Collected data:

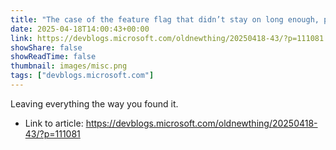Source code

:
 ```yaml
---
title: "The case of the feature flag that didn’t stay on long enough, part 2"
date: 2025-04-18T14:00:43+00:00
link: https://devblogs.microsoft.com/oldnewthing/20250418-43/?p=111081
showShare: false
showReadTime: false
thumbnail: images/misc.png
tags: ["devblogs.microsoft.com"]
---
```

Leaving everything the way you found it.

- Link to article: https://devblogs.microsoft.com/oldnewthing/20250418-43/?p=111081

◆ WORK ITEM: How many lines of the records contain "oldnewthing"? Answer with the number only.

◆ ANSWER TO THE EXERCISE: 2